Further investigations uncovered invoice duplication and procurement inflation, exposing hidden leakages that quietly eroded profitability.

The conclusion was unavoidable. The challenge was not only capital but control.

Originally operating under an international management agreement, Okenla pushed for a structural shift to a franchise model.

He argued that local decision making was essential for efficiency in Nigeria.

The change was decisive. It reduced dependence on external operational oversight and gave his company greater control over procurement, staffing and cost management.

His company became the first franchise operator of the brand in Africa, starting with a two year trial that it successfully completed.

“It gave us local control. That changed everything,” he said.

If operational inefficiencies were one challenge, currency volatility proved even more disruptive.

“We kept funds in naira for a dollar denominated project. At one point, $3 million became $1 million,” he recalled.

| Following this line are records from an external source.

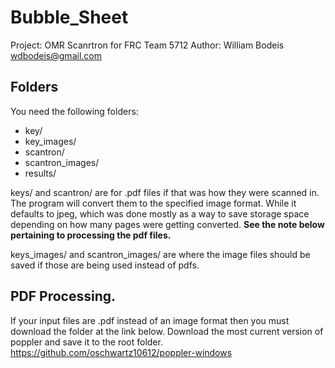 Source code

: # Bubble_Sheet
Project: OMR Scanrtron for FRC Team 5712
Author: William Bodeis <wdbodeis@gmail.com>

## Folders
You need the following folders:
- key/
- key_images/
- scantron/
- scantron_images/
- results/

keys/ and scantron/ are for .pdf files if that was how they were scanned in. The program will convert them to the specified image format. While it defaults to jpeg, which was done mostly as a way to save storage space depending on how many pages were getting converted. 
**See the note below pertaining to processing the pdf files.** 

keys_images/ and scantron_images/ are where the image files should be saved if those are being used instead of pdfs.

## PDF Processing.
If your input files are .pdf instead of an image format then you must download the folder at the link below. 
Download the most current version of poppler and save it to the root folder. 
https://github.com/oschwartz10612/poppler-windows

The rapid devaluation reshaped long term planning in hospitality where most inputs were dollar linked.

“You could plan for 10 to 20 percent variation. Not 300 percent,” he said.

Banking delays added another layer of constraint. In one case, a financing arrangement took eight months to conclude only for the bank to withdraw due to internal restructuring.

“Why keep me waiting eight months?” he asked.

In capital intensive industries, time delays translated directly into financial loss.

Energy costs presented yet another structural burden. At peak, hotel energy expenses reached tens of thousands of dollars monthly per property equivalent.

A tariff change worsened the situation, pushing costs from about ₦11 million to ₦49 million in a single month without operational change.

The response was strategic investment. The group deployed large scale solar infrastructure designed to reduce energy dependency by up to 40 percent alongside systems that reused heat from air conditioning for water heating.

“It was expensive upfront but it paid back within two years,” he explained.

Beyond systems and finance lay an even more complex challenge, people and execution culture.

“There was limited ownership mentality,” he said. “Deadlines were flexible. Responsibility was often shared not owned.”

He framed this not as an individual flaw but a systemic issue that affected delivery speed and efficiency.

“We planned 10 hotels in 10 years. We were on our second in over a decade.”

Across law and hospitality, one principle remained constant COBRA Cost Benefit Ratio Analysis.

“What was this costing us versus what we gained?”

It informed litigation, investment decisions and operational strategy.

“If settlement was cheaper than litigation, we settled. Time was money.”

The philosophy reflected experience across two contrasting systems, one driven by speed and enforcement, the other by negotiation and adaptation.

At the time of expansion into Lagos’ Lekki corridor, his approach had already shifted. Instead of replicating foreign systems, he built hybrid models that combined global standards with local realities.

His experience reflected a broader truth about emerging markets. Success was not defined by the absence of friction but by the ability to operate within it.

Femi Okenla’s journey was ultimately not just about law or hotels.

It was about currency shocks that erased value overnight, banking systems that delayed progress, energy costs that reshaped profitability, and the decision to keep building regardless.

At the centre of it all remained one question.

“What did it cost and was it worth it?”

For him, that question continued to define every step forward.